Cocktail incubation approach using pooled HLMs and the Tecan Fluent system

Ten UGT probe substrates were incubated either individually or in cocktails. Values are presented as the mean ± S.D. unless otherwise mentioned.

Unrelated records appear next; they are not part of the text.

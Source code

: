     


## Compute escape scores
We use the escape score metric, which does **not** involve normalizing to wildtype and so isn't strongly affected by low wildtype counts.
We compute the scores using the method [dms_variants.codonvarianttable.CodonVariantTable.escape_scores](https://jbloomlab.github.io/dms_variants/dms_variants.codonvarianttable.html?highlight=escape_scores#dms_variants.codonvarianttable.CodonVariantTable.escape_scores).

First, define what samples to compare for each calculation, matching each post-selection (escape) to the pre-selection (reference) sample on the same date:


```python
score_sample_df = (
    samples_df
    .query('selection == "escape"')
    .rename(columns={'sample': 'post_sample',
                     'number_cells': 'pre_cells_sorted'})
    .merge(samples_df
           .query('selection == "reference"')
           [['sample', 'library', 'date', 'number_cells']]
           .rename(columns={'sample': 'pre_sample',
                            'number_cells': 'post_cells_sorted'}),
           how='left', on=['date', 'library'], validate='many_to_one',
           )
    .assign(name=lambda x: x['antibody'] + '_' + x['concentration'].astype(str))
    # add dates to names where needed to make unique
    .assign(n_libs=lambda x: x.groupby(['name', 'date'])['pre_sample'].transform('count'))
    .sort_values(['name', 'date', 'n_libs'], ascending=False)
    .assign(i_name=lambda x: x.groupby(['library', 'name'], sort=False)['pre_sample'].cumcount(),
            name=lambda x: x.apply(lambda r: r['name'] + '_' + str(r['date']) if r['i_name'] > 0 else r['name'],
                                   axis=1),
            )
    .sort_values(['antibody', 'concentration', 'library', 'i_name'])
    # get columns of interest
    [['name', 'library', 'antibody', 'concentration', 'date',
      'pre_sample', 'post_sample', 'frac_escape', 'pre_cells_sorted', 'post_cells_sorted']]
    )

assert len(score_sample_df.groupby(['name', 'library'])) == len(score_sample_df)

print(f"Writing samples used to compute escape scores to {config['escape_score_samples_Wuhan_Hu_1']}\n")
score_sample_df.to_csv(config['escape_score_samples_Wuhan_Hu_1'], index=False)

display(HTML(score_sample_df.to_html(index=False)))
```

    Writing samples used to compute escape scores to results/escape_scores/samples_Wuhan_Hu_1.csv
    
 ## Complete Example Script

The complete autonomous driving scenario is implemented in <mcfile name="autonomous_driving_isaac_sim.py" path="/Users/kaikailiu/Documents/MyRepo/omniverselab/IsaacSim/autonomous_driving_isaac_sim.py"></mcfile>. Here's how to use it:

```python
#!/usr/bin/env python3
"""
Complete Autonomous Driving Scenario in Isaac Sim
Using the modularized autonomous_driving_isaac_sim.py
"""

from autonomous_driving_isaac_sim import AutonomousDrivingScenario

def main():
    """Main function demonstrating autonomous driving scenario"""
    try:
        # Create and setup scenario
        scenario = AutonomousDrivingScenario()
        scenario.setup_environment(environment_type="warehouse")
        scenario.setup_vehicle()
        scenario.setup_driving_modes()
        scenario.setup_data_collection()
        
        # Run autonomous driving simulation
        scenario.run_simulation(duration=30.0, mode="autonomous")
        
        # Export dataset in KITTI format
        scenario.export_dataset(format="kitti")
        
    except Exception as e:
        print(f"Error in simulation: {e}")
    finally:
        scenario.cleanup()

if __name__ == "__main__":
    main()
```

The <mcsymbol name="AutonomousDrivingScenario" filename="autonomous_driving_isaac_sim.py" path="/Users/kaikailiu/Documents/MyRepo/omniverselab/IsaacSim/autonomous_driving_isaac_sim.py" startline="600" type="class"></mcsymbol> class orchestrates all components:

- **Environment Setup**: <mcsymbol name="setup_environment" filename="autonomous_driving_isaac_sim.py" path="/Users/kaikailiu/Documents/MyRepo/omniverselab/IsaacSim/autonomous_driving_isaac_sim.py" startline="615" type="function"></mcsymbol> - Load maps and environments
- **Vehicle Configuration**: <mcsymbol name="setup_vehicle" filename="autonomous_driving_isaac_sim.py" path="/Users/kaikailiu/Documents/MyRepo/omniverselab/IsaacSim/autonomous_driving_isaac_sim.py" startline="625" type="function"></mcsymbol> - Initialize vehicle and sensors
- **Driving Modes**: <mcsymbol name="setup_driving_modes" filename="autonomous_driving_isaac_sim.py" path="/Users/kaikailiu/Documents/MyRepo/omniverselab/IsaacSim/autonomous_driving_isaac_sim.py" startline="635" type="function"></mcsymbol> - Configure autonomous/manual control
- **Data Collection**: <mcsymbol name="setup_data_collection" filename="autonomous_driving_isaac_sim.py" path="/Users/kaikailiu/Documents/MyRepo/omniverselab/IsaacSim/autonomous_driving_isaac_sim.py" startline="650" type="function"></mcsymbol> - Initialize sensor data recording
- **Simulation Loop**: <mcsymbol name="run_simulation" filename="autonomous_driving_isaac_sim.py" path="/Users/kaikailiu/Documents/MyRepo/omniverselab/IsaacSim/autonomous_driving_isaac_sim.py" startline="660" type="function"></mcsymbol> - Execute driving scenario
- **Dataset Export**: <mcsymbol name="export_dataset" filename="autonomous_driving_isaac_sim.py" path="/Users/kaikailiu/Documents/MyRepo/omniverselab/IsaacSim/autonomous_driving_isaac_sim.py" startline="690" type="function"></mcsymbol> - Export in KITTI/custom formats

Cocktail Group	UGT Probe Substrate	UGT Isoform	Incubation Concentration	Relative Rate (CV)^{^b}		Fold Difference
Cocktail Group	UGT Probe Substrate	UGT Isoform	Incubation Concentration	Individual Incubation	Cocktail Incubation	Fold Difference
			µM	%
1	Trifluoperazine	UGT1A4	5	100 ± 3.3	111.5 ± 7.3	1.1
	Gemfibrozil	UGT2B4/2B7	5	100 ± 12.9	92.1 ± 13.6	0.9
2	Amitriptyline	UGT2B10	5	100 ± 10.7	94.2 ± 20.0	0.9
	Oxazepam^{^a}	UGT2B15	5	100 ± 2.0	104.7 ± 21.2	1.0
3	Propofol	UGT1A9	5	100 ± 13.3	105.1 ± 11.8	1.1
	Zidovudine	UGT2B7	100	100 ± 4.4	97.5 ± 4.4	1.0
4	Chenodeoxycholic acid	UGT1A3	5	100 ± 10.9	98.0 ± 7.6	1.0
	5-Hydroxytryptophol	UGT1A6	5	100 ± 12.0	101.0 ± 6.1	1.0
	Testosterone	UGT2B17	5	100 ± 3.9	87.1 ± 7.2	0.9
5	β-Estradiol	UGT1A1	5	N/A	N/A	N/A

CV, coefficient of variation; N/A, not applicable.
↵^a Incubation of racemic oxazepam.
↵^b Data are reported as the relative rate percentage (CV%) (n = 3). The relative rate was measured in the individual incubation and was defined as 100% for each substrate.